# WHAT IS REQUIRED
Transcribe the following entries word for word. End with the line where "#### Voir l'état actuel du bisect" appears.

# DATA TO PROCESS
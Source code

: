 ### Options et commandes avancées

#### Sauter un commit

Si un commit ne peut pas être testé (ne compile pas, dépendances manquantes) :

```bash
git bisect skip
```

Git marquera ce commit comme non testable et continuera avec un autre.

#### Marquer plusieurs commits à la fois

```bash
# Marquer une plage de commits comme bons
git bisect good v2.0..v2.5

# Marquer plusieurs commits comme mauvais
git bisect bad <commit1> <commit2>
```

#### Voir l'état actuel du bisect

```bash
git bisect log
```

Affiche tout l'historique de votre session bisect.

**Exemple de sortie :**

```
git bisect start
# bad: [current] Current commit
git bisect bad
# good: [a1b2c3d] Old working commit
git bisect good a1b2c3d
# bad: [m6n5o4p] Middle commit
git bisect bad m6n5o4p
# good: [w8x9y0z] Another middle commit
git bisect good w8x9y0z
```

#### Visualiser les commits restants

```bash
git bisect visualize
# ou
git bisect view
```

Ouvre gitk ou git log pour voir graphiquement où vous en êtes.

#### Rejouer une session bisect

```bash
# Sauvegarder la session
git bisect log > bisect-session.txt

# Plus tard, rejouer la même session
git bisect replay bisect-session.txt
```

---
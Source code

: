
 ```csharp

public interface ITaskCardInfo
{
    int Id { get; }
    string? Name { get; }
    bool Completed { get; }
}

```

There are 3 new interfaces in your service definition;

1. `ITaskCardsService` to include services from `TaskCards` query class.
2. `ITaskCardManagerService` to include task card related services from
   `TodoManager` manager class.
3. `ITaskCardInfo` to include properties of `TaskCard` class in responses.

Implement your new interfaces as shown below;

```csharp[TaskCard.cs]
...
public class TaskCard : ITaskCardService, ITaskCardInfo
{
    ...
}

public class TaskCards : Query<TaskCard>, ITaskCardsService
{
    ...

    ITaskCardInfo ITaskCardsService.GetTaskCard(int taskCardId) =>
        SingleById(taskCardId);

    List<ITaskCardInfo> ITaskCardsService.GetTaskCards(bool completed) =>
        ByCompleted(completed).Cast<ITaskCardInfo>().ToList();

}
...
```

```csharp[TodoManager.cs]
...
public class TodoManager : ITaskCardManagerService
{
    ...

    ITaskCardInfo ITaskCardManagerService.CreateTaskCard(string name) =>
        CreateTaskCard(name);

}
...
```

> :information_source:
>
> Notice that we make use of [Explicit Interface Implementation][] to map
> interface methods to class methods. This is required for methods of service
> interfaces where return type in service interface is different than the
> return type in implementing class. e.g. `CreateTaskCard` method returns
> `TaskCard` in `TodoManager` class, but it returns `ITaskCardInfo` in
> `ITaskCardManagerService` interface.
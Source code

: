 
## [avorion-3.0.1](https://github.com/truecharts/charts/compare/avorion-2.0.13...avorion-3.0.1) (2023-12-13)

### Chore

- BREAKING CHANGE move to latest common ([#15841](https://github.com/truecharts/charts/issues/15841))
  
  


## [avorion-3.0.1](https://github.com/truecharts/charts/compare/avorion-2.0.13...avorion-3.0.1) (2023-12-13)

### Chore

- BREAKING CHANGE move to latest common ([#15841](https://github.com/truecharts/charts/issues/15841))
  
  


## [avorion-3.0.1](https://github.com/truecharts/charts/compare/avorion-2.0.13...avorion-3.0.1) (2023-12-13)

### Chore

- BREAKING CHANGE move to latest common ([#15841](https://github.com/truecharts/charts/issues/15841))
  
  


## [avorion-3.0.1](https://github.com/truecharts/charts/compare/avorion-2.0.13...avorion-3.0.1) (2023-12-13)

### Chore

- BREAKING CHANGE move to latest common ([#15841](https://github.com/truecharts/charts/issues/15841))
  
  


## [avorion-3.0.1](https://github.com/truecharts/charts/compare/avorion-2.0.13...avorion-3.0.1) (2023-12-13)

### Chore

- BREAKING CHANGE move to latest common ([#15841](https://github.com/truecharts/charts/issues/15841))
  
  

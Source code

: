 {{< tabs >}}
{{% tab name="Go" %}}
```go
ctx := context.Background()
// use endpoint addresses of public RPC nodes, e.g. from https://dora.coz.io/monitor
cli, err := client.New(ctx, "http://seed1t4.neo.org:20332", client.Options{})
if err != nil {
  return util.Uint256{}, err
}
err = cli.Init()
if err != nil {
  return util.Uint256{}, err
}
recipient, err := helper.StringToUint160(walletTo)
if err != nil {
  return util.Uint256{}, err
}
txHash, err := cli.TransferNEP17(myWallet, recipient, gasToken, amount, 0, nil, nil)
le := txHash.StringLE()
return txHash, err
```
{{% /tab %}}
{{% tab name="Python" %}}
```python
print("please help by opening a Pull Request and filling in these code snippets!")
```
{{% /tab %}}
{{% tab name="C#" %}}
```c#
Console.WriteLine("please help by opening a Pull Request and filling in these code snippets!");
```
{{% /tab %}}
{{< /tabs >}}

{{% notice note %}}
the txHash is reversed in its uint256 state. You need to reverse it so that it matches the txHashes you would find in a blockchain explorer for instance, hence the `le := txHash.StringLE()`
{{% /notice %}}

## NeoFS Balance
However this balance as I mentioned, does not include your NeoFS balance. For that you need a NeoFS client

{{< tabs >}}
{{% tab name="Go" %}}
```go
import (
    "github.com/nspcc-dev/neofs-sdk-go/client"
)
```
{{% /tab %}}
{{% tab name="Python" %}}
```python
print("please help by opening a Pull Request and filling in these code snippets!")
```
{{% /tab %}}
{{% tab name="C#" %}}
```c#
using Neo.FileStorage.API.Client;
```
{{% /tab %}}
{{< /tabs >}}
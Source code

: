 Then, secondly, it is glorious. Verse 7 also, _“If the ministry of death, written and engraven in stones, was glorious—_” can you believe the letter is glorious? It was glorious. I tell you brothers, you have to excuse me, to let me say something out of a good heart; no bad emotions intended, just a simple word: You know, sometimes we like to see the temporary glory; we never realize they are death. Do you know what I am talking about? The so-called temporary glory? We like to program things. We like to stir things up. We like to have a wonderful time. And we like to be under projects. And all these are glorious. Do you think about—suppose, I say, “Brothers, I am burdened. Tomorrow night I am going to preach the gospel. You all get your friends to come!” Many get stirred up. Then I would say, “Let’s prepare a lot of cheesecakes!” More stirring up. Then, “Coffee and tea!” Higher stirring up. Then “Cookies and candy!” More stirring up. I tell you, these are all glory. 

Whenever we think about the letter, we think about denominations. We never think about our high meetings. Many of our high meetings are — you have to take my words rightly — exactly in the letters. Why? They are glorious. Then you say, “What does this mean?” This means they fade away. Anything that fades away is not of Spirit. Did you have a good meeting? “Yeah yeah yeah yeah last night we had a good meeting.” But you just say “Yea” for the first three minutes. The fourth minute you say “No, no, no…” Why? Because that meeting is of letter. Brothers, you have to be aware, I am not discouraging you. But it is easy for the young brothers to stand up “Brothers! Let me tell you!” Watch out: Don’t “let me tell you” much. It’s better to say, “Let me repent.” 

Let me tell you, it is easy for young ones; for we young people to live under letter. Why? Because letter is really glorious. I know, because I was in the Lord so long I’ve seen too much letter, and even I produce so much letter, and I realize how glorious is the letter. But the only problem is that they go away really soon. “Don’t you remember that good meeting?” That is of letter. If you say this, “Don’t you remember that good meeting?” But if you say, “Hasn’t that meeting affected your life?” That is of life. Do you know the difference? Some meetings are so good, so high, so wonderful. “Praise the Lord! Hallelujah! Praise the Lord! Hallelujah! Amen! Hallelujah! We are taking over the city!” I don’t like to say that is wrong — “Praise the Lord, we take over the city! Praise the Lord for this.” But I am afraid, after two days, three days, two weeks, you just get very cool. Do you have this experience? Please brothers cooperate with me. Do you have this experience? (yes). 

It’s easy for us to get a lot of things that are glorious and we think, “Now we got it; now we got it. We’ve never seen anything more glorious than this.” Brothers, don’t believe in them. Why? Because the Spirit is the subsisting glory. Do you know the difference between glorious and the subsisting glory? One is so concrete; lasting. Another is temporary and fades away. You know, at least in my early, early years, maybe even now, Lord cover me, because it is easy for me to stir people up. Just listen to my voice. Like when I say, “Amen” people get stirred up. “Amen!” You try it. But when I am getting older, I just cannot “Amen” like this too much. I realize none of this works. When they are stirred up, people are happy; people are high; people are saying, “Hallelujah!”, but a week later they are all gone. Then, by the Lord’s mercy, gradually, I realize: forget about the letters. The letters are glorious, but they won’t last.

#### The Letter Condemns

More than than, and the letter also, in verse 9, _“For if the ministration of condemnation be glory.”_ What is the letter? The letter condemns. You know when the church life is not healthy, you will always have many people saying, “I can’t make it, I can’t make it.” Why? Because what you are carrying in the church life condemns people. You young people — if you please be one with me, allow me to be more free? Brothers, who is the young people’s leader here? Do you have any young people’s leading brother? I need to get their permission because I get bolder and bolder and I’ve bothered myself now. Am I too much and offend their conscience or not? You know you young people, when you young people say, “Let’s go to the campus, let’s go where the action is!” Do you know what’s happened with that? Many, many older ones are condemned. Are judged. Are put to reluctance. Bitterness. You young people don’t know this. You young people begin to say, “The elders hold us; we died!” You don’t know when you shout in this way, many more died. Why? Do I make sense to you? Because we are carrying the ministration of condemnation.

# ANSWER SPACE
Source code

: ### Options et commandes avancées

#### Sauter un commit

Si un commit ne peut pas être testé (ne compile pas, dépendances manquantes) :

```bash
git bisect skip
```

Git marquera ce commit comme non testable et continuera avec un autre.

#### Marquer plusieurs commits à la fois

```bash
# Marquer une plage de commits comme bons
git bisect good v2.0..v2.5

# Marquer plusieurs commits comme mauvais
git bisect bad <commit1> <commit2>
```

#### Voir l'état actuel du bisect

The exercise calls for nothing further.